(Collected data entries)

==========

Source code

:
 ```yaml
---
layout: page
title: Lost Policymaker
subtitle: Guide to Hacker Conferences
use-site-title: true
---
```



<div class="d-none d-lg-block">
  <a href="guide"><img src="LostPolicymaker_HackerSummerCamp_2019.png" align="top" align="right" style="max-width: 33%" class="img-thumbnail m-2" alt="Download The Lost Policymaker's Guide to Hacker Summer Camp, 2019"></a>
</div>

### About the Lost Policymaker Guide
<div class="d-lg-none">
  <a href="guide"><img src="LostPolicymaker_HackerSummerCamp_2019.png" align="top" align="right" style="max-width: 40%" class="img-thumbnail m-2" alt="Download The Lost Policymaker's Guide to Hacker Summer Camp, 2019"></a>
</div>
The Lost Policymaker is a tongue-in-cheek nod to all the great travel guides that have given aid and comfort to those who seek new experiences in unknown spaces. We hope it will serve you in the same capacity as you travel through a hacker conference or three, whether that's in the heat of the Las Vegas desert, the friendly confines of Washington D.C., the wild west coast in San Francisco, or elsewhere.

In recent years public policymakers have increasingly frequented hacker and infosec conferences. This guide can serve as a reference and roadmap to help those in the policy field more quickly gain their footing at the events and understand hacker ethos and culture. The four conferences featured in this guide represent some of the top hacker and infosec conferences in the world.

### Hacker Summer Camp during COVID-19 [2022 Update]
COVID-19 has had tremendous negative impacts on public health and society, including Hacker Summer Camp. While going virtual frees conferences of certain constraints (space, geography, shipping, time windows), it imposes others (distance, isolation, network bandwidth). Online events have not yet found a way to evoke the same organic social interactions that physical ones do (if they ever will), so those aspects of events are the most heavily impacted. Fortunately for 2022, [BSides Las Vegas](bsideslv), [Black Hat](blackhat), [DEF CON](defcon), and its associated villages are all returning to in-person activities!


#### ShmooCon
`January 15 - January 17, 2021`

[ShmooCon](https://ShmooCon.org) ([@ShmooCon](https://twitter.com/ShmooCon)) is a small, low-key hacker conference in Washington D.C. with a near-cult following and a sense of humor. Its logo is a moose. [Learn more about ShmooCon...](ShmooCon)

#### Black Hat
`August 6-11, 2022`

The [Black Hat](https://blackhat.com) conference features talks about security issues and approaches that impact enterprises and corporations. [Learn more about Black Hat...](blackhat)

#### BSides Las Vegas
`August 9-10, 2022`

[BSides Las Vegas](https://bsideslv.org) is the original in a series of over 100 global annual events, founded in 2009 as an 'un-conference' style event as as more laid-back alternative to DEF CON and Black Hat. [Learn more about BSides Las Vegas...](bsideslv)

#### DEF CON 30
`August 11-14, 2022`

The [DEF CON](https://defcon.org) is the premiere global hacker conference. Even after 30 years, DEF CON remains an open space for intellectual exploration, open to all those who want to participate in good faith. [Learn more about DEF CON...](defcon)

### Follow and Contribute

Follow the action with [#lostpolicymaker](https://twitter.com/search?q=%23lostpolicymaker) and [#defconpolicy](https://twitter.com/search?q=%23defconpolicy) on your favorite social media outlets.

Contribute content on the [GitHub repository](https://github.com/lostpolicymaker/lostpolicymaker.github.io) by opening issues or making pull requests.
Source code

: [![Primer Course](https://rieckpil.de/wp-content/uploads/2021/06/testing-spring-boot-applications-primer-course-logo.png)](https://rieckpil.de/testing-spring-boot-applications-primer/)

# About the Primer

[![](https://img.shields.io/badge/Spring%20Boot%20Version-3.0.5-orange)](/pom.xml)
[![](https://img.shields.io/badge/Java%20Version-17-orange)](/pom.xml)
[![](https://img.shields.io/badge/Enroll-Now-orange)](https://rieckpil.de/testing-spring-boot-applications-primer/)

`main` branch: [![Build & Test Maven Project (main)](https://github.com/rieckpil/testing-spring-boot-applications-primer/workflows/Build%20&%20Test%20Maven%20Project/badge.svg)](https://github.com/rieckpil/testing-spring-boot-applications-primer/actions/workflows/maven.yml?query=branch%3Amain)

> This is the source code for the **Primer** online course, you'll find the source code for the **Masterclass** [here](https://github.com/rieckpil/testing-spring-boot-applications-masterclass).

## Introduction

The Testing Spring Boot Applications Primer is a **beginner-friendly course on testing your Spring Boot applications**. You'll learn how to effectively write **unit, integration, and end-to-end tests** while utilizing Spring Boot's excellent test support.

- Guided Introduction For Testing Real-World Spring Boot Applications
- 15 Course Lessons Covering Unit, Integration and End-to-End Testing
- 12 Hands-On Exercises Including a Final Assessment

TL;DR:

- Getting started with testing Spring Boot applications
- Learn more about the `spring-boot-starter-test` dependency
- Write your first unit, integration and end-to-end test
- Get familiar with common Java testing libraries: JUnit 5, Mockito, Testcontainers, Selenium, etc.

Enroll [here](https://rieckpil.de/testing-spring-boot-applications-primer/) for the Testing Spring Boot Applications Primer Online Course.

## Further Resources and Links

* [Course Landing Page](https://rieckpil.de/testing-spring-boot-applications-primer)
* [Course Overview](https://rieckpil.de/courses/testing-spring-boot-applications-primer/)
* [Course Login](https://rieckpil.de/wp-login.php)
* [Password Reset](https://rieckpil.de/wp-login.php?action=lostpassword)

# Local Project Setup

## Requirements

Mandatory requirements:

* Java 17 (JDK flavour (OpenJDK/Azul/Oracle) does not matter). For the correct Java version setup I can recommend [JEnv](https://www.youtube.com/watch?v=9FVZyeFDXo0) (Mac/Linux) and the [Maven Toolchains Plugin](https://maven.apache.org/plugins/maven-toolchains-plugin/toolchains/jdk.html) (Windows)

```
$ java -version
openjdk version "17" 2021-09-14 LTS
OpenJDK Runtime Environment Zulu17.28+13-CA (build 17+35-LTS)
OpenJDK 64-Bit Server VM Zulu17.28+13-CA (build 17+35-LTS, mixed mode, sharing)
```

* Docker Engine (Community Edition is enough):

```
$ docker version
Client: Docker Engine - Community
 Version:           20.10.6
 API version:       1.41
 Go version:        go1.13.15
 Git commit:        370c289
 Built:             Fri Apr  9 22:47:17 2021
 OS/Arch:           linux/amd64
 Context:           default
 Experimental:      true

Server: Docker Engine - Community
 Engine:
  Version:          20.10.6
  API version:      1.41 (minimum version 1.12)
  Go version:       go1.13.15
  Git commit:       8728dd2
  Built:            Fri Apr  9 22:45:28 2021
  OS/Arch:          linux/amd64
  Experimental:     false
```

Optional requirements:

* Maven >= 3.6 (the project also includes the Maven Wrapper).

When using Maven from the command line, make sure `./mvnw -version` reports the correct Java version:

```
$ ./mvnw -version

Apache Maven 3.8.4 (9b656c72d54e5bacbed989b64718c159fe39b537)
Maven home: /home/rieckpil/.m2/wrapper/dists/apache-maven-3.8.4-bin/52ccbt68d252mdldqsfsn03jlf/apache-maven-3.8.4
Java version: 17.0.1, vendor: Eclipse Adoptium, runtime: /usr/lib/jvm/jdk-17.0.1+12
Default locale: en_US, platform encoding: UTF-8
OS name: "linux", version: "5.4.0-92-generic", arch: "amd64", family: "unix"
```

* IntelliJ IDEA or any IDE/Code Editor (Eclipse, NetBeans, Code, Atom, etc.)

==========

### INSTRUCTIONS TO FOLLOW
Scan the records for the word "ShmooCon" and copy every line where it is found.

### EXERCISE ANSWER
#### ShmooCon
[ShmooCon](https://ShmooCon.org) ([@ShmooCon](https://twitter.com/ShmooCon)) is a small, low-key hacker conference in Washington D.C. with a near-cult following and a sense of humor. Its logo is a moose. [Learn more about ShmooCon...](ShmooCon)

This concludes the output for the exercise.